NETHERLANDS - Dutch pension funds must avoid putting off measures to combat underfunding if only to keep younger generations from having to foot the bill for older generations "ageing happily", according to the Pension Federation.

Speaking at the federation's first congress, chairman Kick van der Pol received instant support from Klaas Knot, the new president at supervisor De Nederlandsche Bank (DNB).

Knot said any delay would come at the expense of the crucial solidarity between the generations.

According to Van der Pol, the Dutch pensions sector is in bad shape, and the coverage ratios of many schemes have fallen short of their recovery plans.

"As a consequence, the prospect of rights cuts in 2013 is very real," he said, adding that gaining the trust of the younger generations was very important for the viability of the pensions system.

Van der Pol tried to put into perspective the impact of external experts on schemes boards by pointing out that they would have been unable to prevent such things as the financial crisis or rising longevity.

In his opinion, the pensions sector must remain anchored in society and maintain a link with the social partners.

The chairman also said he regretted that social affairs minister Henk Kamp had removed the one-tier model from his governance legislation, as "several pension funds have reported a positive experience with this board set up".

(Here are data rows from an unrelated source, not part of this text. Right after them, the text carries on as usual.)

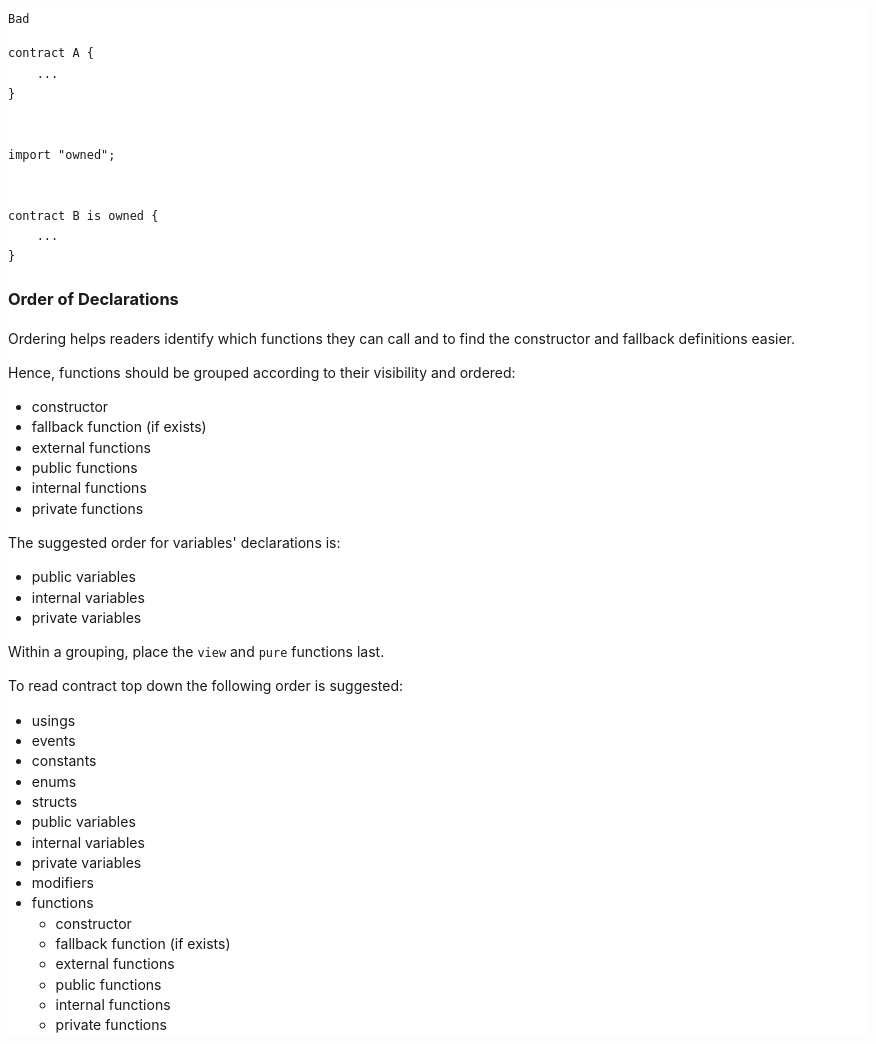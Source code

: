 `Bad`

```solidity
contract A {
    ...
}


import "owned";


contract B is owned {
    ...
}
```

### Order of Declarations

Ordering helps readers identify which functions they can call
and to find the constructor and fallback definitions easier.

Hence, functions should be grouped according to their visibility and ordered:

- constructor
- fallback function (if exists)
- external functions
- public functions
- internal functions
- private functions

The suggested order for variables' declarations is:

- public variables
- internal variables
- private variables

Within a grouping, place the `view` and `pure` functions last.

To read contract top down the following order is suggested:

- usings
- events
- constants
- enums
- structs
- public variables
- internal variables
- private variables
- modifiers
- functions
  - constructor
  - fallback function (if exists)
  - external functions
  - public functions
  - internal functions
  - private functions
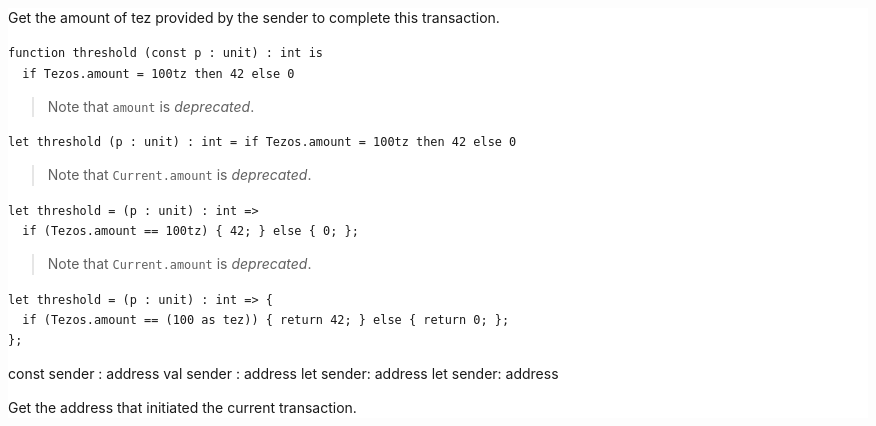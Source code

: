 Get the amount of tez provided by the sender to complete this
transaction.



<Syntax syntax="pascaligo">

```pascaligo
function threshold (const p : unit) : int is
  if Tezos.amount = 100tz then 42 else 0
```

> Note that `amount` is *deprecated*.

</Syntax>
<Syntax syntax="cameligo">

```cameligo
let threshold (p : unit) : int = if Tezos.amount = 100tz then 42 else 0
```

> Note that `Current.amount` is *deprecated*.

</Syntax>
<Syntax syntax="reasonligo">

```reasonligo
let threshold = (p : unit) : int =>
  if (Tezos.amount == 100tz) { 42; } else { 0; };
```

> Note that `Current.amount` is *deprecated*.

</Syntax>
<Syntax syntax="jsligo">

```jsligo
let threshold = (p : unit) : int => {
  if (Tezos.amount == (100 as tez)) { return 42; } else { return 0; };
};
```

</Syntax>

<SyntaxTitle syntax="pascaligo">
const sender : address
</SyntaxTitle>
<SyntaxTitle syntax="cameligo">
val sender : address
</SyntaxTitle>
<SyntaxTitle syntax="reasonligo">
let sender: address
</SyntaxTitle>
<SyntaxTitle syntax="jsligo">
let sender: address
</SyntaxTitle>

Get the address that initiated the current transaction.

During the congress, DNB president Knot reiterated his objections against a new discount rate for liabilities that could encourage pension funds to take too much risk.

As part of the recent pensions deal, the social partners and minister Kamp have agreed to introduce a discount rate that takes assumptions for future returns into account, rather than the current risk-free forward curve.

Representatives of lobbying organisations for the elderly, as well as of young members of the unions federation CNV, also criticised the new discount rate.